Source material START

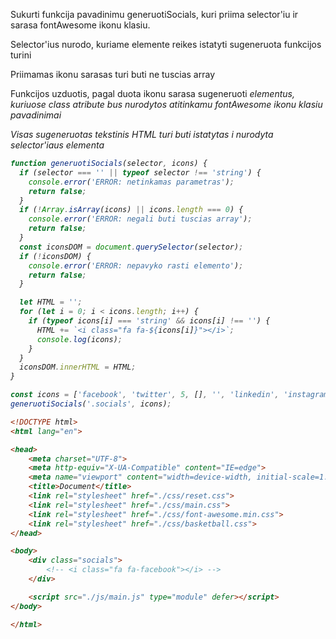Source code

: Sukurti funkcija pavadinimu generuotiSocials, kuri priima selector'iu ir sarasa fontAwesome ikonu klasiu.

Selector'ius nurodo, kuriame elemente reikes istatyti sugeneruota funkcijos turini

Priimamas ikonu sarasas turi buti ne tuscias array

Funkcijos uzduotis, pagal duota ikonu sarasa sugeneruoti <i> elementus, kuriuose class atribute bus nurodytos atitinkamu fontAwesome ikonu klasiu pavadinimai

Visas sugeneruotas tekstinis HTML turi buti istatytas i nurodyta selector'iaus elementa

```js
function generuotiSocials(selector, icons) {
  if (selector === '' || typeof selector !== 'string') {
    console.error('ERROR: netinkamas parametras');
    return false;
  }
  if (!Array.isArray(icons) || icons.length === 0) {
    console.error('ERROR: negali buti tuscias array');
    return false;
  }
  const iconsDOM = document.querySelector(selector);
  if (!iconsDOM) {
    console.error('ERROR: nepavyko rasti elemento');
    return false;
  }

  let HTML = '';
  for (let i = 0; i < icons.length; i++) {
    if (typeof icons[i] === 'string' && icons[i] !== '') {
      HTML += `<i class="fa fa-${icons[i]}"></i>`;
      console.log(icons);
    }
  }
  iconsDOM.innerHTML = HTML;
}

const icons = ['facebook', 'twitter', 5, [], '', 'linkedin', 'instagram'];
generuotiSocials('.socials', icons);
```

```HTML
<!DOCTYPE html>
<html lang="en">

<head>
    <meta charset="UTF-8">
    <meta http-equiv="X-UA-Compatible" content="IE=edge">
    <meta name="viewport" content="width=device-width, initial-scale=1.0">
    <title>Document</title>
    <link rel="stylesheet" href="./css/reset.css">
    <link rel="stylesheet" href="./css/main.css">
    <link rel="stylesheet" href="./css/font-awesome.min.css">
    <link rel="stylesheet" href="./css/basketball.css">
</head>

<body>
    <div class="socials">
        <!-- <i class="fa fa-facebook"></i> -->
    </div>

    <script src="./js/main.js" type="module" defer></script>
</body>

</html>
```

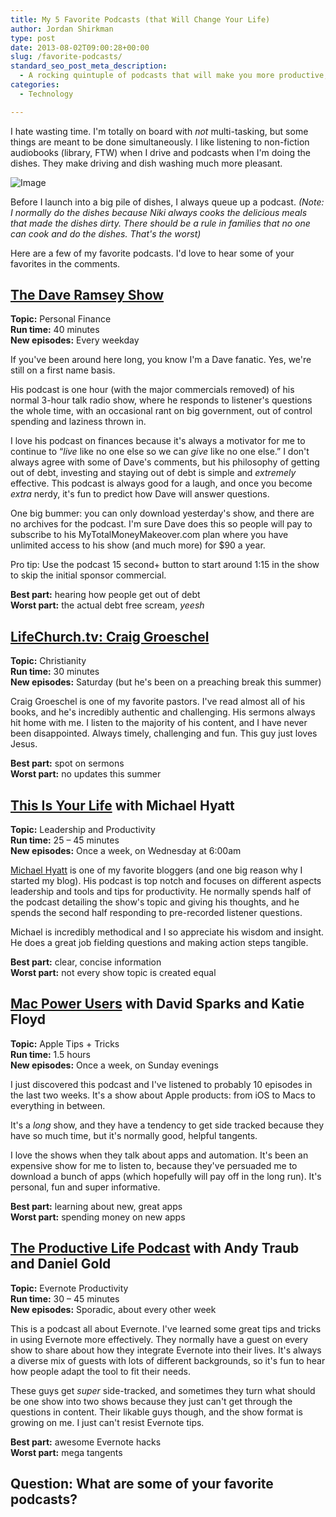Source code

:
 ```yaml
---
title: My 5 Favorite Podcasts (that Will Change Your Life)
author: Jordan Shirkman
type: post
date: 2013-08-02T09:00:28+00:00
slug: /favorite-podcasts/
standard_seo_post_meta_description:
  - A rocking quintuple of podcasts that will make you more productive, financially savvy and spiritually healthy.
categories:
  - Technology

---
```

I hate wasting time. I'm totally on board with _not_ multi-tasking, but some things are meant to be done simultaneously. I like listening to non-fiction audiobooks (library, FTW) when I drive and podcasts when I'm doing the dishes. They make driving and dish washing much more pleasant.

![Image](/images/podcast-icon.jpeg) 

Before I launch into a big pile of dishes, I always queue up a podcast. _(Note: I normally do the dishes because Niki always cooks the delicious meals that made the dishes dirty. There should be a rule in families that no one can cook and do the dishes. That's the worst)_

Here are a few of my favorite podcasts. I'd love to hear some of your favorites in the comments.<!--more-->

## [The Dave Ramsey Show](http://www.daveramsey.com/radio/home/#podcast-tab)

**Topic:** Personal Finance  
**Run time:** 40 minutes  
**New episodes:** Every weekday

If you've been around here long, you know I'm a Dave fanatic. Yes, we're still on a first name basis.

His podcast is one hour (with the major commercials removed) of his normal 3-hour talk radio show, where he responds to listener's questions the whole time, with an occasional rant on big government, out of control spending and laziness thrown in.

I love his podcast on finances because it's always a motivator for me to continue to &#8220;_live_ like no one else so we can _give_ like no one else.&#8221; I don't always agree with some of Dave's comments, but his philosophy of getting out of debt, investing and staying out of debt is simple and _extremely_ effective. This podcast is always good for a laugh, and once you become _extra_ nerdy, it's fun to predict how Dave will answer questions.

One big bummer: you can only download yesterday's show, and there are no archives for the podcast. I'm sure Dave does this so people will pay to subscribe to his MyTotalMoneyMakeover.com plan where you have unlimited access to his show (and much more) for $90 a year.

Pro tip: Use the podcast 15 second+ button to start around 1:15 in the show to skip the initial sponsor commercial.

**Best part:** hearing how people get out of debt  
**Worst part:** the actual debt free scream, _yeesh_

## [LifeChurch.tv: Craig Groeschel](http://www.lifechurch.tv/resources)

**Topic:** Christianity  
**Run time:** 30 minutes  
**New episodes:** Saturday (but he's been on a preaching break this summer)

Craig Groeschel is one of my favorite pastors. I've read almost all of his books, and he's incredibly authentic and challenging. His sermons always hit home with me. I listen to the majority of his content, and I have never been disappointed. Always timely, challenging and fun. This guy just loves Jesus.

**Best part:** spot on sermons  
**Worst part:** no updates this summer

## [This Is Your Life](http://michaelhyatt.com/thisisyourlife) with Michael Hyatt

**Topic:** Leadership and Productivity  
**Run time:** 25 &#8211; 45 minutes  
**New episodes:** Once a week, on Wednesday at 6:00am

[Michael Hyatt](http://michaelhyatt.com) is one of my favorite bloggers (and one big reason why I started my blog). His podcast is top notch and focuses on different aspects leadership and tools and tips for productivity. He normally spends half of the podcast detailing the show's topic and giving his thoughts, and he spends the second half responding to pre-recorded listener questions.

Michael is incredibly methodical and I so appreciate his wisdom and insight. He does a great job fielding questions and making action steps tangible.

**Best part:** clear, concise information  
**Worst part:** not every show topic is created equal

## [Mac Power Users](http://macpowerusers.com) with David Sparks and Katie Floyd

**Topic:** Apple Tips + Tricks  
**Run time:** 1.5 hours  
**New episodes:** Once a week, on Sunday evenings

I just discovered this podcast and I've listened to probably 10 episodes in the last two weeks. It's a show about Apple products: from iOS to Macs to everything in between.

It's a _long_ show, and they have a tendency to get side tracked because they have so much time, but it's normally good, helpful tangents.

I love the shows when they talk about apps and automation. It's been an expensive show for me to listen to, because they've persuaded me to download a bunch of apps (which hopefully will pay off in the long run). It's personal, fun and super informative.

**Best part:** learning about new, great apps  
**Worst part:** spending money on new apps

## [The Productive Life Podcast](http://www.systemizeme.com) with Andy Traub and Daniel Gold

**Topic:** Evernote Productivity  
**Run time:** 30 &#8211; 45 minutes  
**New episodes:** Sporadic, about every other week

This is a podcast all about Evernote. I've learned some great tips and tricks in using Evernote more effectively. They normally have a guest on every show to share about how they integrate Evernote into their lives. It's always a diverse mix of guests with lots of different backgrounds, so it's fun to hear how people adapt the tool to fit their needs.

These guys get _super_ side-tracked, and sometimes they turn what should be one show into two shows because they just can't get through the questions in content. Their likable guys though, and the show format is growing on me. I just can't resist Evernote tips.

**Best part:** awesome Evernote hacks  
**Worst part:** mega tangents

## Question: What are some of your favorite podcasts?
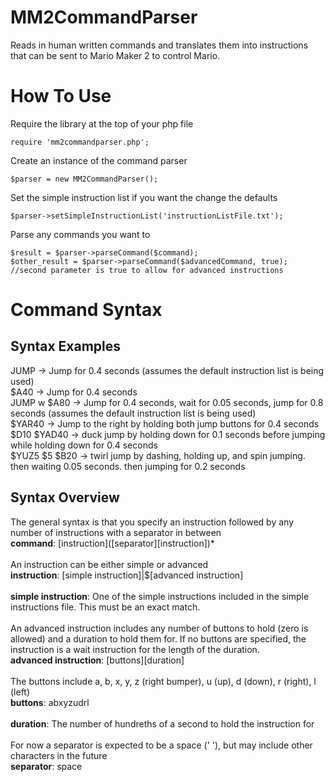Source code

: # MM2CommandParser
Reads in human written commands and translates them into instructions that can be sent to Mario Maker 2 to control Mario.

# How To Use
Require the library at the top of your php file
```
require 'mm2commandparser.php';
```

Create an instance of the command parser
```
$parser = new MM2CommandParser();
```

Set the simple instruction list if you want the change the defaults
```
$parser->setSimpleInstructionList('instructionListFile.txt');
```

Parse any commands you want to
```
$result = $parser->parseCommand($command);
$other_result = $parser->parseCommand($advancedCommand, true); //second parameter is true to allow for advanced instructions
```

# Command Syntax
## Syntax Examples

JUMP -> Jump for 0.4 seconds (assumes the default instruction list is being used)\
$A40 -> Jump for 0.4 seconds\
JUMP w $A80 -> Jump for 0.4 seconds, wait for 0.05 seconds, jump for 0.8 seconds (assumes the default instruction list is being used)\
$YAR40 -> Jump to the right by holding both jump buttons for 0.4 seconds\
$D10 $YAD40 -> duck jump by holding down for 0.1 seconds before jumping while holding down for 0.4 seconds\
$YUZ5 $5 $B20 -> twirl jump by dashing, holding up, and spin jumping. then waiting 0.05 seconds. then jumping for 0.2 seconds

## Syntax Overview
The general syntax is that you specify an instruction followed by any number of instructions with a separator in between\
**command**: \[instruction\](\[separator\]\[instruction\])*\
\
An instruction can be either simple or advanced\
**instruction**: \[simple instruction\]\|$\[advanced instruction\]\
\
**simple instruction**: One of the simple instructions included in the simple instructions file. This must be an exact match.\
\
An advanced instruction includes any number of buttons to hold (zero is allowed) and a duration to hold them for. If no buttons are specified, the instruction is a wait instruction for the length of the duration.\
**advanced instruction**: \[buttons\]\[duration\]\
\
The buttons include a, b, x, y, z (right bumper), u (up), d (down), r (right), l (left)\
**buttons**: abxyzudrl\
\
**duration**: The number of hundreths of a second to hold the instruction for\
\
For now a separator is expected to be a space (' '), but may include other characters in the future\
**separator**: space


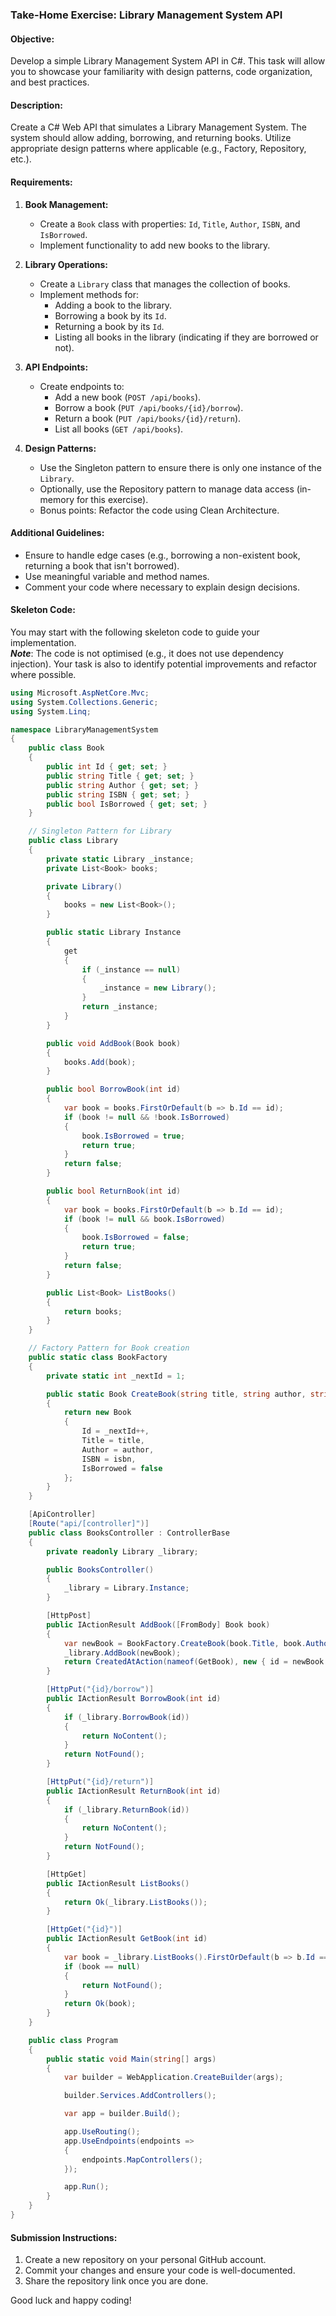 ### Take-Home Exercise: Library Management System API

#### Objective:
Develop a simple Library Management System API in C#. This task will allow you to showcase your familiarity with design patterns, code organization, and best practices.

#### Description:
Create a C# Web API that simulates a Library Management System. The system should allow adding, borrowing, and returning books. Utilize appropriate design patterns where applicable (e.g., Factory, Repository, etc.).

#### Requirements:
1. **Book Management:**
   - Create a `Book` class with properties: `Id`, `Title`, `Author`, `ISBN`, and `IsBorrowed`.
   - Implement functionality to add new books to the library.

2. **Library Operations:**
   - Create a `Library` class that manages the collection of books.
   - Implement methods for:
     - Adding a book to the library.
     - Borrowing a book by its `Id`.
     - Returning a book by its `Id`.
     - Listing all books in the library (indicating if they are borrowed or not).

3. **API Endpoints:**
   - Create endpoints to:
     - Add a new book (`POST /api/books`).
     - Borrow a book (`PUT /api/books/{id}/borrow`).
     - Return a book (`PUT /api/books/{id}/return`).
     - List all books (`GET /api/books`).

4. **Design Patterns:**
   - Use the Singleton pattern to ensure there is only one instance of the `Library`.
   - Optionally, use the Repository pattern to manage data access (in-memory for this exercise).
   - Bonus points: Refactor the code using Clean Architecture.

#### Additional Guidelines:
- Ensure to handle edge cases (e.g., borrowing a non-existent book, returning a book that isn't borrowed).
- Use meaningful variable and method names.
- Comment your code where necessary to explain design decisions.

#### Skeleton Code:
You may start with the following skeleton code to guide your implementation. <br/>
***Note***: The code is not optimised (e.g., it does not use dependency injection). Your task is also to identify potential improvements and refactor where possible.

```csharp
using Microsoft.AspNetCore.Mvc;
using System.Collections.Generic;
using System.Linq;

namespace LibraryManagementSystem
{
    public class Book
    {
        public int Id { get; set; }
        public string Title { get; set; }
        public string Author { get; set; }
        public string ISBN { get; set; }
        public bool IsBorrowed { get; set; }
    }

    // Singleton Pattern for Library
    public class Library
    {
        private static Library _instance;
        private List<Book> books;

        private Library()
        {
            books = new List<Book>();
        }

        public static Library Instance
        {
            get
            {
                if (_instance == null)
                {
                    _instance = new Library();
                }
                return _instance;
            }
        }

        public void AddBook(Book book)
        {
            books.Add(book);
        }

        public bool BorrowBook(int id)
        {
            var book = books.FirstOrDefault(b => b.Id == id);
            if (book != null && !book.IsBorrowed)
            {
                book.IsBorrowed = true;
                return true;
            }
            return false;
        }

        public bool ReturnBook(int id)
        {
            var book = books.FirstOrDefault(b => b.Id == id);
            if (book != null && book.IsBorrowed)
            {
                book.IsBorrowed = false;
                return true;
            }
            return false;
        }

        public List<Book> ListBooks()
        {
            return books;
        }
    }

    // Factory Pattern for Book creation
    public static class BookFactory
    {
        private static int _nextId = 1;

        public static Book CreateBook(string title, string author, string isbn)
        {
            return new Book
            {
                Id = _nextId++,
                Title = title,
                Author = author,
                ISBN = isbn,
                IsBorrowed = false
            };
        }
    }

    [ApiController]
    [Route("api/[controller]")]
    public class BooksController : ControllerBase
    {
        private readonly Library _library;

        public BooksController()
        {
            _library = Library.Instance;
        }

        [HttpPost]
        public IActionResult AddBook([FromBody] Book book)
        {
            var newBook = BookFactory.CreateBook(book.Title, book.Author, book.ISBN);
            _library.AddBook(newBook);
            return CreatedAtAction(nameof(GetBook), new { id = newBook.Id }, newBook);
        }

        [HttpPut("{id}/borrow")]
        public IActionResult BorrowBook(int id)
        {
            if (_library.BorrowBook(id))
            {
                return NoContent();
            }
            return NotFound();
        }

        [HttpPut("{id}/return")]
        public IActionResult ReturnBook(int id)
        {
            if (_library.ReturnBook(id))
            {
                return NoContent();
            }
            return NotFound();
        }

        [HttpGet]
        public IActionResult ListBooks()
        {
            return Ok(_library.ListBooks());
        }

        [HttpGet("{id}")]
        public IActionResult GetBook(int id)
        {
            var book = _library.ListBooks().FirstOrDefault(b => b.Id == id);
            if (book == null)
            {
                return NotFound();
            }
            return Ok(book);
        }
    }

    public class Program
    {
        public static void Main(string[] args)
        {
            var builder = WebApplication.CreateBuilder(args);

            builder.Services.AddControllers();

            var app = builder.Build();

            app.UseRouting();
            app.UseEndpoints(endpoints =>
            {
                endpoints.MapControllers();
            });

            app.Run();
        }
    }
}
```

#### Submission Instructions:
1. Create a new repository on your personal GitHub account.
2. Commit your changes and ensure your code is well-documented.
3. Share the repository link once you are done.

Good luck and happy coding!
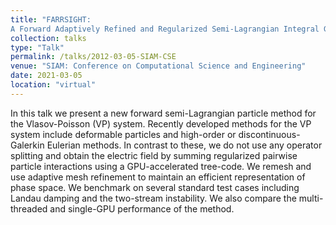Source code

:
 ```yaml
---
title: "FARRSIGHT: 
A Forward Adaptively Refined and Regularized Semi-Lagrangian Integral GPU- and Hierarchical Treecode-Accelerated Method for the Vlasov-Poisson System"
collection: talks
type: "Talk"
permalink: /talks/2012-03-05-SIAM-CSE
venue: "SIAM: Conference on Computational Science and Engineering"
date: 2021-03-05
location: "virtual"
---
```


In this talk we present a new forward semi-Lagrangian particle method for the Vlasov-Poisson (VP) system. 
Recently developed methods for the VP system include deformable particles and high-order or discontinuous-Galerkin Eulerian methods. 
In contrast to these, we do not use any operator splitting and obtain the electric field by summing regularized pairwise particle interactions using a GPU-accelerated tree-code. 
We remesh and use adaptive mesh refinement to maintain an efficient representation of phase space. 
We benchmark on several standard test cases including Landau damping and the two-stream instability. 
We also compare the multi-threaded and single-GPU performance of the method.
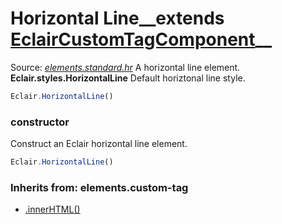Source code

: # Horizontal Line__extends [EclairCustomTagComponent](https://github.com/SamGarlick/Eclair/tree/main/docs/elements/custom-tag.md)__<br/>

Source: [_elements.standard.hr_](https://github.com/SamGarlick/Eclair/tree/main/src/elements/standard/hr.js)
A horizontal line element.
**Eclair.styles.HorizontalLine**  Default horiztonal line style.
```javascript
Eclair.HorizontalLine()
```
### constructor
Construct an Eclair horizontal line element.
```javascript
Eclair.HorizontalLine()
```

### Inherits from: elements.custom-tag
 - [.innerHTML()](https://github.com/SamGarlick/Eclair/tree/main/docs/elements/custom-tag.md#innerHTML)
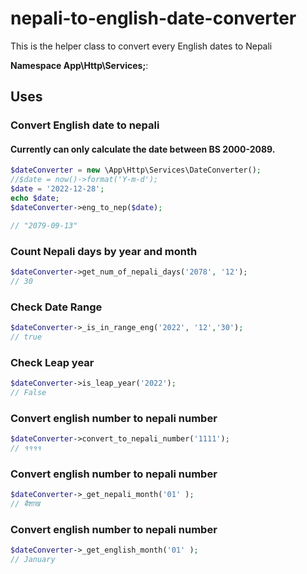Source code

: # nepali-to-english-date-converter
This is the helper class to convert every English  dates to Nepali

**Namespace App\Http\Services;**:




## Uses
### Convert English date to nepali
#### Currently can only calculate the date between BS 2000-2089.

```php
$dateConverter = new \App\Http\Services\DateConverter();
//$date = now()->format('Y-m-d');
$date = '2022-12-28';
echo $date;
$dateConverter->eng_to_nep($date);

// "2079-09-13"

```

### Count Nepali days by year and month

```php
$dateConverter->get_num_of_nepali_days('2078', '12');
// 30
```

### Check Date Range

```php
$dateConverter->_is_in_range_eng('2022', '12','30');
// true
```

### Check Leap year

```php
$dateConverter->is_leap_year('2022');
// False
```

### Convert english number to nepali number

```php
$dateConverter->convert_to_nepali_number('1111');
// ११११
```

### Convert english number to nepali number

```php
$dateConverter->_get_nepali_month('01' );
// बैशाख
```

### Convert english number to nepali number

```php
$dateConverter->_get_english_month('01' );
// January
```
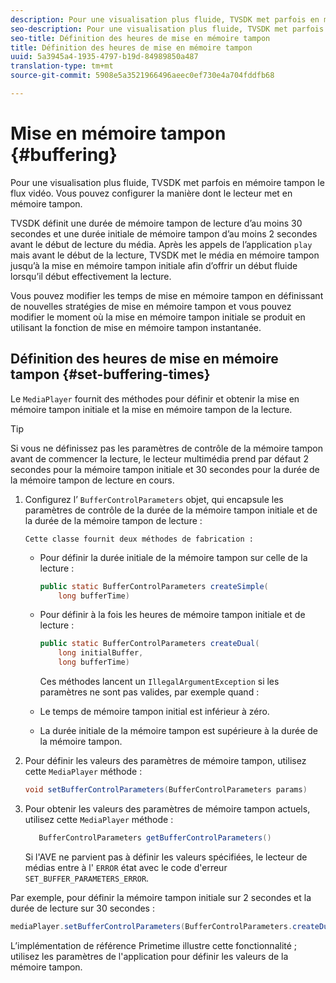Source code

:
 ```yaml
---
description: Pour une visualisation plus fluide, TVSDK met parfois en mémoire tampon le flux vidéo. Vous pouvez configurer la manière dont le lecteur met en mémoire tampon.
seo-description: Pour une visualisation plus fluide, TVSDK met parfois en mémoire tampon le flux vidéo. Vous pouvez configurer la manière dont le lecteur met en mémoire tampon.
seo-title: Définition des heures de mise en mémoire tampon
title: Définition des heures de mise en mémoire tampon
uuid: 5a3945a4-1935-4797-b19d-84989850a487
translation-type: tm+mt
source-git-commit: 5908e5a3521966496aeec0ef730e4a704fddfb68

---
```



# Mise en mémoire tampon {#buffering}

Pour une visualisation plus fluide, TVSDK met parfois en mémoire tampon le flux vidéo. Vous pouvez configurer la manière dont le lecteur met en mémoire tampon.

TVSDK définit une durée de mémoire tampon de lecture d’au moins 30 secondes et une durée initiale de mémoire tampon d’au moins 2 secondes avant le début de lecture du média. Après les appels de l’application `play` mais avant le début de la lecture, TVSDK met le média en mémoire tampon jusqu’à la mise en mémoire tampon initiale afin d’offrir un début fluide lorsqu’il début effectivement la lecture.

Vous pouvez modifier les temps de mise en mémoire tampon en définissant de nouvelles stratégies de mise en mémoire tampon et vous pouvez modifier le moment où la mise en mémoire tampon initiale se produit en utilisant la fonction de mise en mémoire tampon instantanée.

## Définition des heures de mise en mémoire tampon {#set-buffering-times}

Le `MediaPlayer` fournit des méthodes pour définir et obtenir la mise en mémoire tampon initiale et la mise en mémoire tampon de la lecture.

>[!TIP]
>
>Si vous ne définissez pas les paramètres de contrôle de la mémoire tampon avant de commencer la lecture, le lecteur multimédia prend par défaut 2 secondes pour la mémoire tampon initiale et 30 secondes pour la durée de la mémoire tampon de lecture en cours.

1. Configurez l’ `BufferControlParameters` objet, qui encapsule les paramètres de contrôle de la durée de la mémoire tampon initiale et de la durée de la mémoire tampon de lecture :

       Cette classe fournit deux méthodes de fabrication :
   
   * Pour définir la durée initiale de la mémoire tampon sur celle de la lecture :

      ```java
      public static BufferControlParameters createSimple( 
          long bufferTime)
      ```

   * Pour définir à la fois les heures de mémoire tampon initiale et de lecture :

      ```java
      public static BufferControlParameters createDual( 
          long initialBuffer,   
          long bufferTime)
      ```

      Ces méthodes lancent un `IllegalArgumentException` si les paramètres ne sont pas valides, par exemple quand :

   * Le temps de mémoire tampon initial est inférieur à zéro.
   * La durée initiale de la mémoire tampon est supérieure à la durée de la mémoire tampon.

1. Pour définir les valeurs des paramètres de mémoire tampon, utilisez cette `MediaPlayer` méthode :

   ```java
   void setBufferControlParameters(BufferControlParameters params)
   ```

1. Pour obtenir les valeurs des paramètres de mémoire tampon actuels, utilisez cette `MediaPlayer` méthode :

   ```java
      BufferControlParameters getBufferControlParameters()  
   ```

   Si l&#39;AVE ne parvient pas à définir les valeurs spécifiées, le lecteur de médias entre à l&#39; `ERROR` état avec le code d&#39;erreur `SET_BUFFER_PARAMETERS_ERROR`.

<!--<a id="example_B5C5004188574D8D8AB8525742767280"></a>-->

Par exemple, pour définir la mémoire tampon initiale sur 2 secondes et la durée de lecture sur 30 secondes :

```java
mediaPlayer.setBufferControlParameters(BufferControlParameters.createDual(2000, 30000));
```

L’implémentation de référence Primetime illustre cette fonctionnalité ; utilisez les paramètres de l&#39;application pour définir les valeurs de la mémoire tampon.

Source material END

Exercise brief —
Of the lines above, copy each that contains "plus".

Exercise answer —
description: Pour une visualisation plus fluide, TVSDK met parfois en mémoire tampon le flux vidéo. Vous pouvez configurer la manière dont le lecteur met en mémoire tampon.
seo-description: Pour une visualisation plus fluide, TVSDK met parfois en mémoire tampon le flux vidéo. Vous pouvez configurer la manière dont le lecteur met en mémoire tampon.
Pour une visualisation plus fluide, TVSDK met parfois en mémoire tampon le flux vidéo. Vous pouvez configurer la manière dont le lecteur met en mémoire tampon.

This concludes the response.